Nach § 12 Abs. 1 S. 1 GBO kann jeder Grundbucheinsicht nehmen, der dem Grundbuchamt ein „berechtigtes Interesse“ darlegt.
Da der Pflichtteilsberechtigte nicht Rechtsnachfolger der Erblassers und regelmäßig auf den Auskunftsanspruch gegen den Erben nach § 2314 BGB und dessen Redlichkeit angewiesen ist, eröffnet sich für den Pflichtteilsberechtigten hier eine weitere, nicht unwichtige, aber oft unterschätze Erkenntnisquelle.

„Berechtigtes Interesse“ des Pflichtteilsberechtigten an Grundbucheinsicht?

Der Pflichtteilsberechtigte hat regelmäßig ein berechtigtes Interesse an einer Grundbucheinsicht zur Feststellung des Entstehens oder der Höhe eventueller Pflichtteils- und Pflichtteilsergänzungsansprüche (OLG München, Beschl. v. 07.11.12, 34 Wx 360/12).

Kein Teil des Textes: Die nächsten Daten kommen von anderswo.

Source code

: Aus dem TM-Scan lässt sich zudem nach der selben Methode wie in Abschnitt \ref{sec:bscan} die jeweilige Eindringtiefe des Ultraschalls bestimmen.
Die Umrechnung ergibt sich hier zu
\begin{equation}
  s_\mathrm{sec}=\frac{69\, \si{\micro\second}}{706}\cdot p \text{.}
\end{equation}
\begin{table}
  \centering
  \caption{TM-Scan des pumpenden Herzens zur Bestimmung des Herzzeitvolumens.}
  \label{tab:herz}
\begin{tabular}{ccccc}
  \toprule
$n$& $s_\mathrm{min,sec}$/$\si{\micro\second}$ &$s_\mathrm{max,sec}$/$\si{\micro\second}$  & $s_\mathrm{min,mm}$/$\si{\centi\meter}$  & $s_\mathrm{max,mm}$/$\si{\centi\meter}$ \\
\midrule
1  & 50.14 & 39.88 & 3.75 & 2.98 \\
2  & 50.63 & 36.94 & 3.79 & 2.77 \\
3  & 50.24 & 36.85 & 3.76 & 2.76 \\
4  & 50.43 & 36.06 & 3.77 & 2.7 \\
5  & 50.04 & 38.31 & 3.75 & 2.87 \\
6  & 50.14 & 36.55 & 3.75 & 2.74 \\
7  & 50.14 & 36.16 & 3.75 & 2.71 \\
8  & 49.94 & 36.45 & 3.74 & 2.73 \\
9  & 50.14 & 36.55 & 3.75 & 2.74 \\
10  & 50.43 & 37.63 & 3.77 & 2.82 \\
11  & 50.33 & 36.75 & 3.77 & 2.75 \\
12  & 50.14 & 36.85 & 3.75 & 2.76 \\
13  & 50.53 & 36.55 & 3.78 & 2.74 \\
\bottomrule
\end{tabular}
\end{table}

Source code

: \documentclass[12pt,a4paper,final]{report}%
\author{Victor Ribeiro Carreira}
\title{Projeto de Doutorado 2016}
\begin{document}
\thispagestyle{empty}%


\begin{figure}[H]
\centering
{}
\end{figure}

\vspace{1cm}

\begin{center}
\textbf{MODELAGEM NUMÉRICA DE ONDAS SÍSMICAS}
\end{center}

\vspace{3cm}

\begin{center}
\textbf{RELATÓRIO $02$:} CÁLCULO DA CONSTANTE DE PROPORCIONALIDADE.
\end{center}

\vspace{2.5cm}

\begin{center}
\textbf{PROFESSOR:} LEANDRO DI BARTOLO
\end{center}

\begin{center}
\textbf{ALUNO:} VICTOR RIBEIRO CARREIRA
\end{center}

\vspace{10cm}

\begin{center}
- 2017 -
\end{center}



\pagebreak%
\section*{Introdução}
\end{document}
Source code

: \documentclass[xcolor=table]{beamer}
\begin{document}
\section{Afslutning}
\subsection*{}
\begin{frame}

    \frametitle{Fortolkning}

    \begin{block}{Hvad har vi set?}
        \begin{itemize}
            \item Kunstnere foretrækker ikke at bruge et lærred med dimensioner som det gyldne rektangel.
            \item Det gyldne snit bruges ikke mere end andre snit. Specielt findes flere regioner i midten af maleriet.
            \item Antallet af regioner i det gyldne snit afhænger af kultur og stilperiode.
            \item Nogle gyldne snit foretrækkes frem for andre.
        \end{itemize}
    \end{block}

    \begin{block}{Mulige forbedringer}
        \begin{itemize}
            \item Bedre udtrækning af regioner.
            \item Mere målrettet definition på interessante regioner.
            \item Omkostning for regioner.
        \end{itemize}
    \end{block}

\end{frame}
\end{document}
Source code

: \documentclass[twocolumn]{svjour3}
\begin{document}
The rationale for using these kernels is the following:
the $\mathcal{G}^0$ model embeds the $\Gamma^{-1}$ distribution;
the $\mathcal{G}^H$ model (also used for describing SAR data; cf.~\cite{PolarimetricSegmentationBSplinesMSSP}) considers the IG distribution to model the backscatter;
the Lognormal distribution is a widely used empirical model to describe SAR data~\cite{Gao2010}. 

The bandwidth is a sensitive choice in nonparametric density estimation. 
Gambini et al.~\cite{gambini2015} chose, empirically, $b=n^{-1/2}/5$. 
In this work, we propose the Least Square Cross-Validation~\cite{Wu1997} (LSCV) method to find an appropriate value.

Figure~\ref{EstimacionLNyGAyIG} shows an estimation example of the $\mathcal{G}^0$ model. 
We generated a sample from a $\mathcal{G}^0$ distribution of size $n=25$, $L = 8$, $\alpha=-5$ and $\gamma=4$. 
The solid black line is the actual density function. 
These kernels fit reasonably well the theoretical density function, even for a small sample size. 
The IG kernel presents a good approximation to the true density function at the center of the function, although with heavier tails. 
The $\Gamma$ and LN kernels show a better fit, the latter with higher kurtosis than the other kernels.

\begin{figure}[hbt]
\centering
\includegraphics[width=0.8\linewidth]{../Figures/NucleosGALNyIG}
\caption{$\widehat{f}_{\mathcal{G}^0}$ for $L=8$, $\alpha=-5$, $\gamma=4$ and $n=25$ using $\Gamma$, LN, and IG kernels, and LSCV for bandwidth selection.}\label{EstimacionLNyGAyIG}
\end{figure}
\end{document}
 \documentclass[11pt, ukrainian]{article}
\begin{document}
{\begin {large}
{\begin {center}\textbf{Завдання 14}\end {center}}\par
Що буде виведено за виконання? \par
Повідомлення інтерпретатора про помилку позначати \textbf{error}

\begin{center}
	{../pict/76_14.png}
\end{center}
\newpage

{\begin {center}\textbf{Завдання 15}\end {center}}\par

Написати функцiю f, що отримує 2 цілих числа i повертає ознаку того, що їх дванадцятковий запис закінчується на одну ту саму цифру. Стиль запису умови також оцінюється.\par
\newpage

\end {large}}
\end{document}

Hier führt das OLG München insbesondere aus, dass sich das Interesse des Pflichtteilsberechtigten nicht nur auf die Frage erstreckt, in welcher Höhe mögliche Ansprüche gegen Miterben bestehen.
Soweit Pflichtteilsergänzungsansprüche entstanden sein können, ergibt sich das berechtigte Interesse an der Einsicht in Grundbuchblätter auch hinsichtlich des ehemaligen Grundeigentums des Erblassers allein schon zur Klärung, ob solche Ansprüche tatsächlich entstanden sind.
Das Interesse umfasst auch die Einsicht in die Abteilungen II und III (OLG Düsseldorf, I-3 Wx 209/10).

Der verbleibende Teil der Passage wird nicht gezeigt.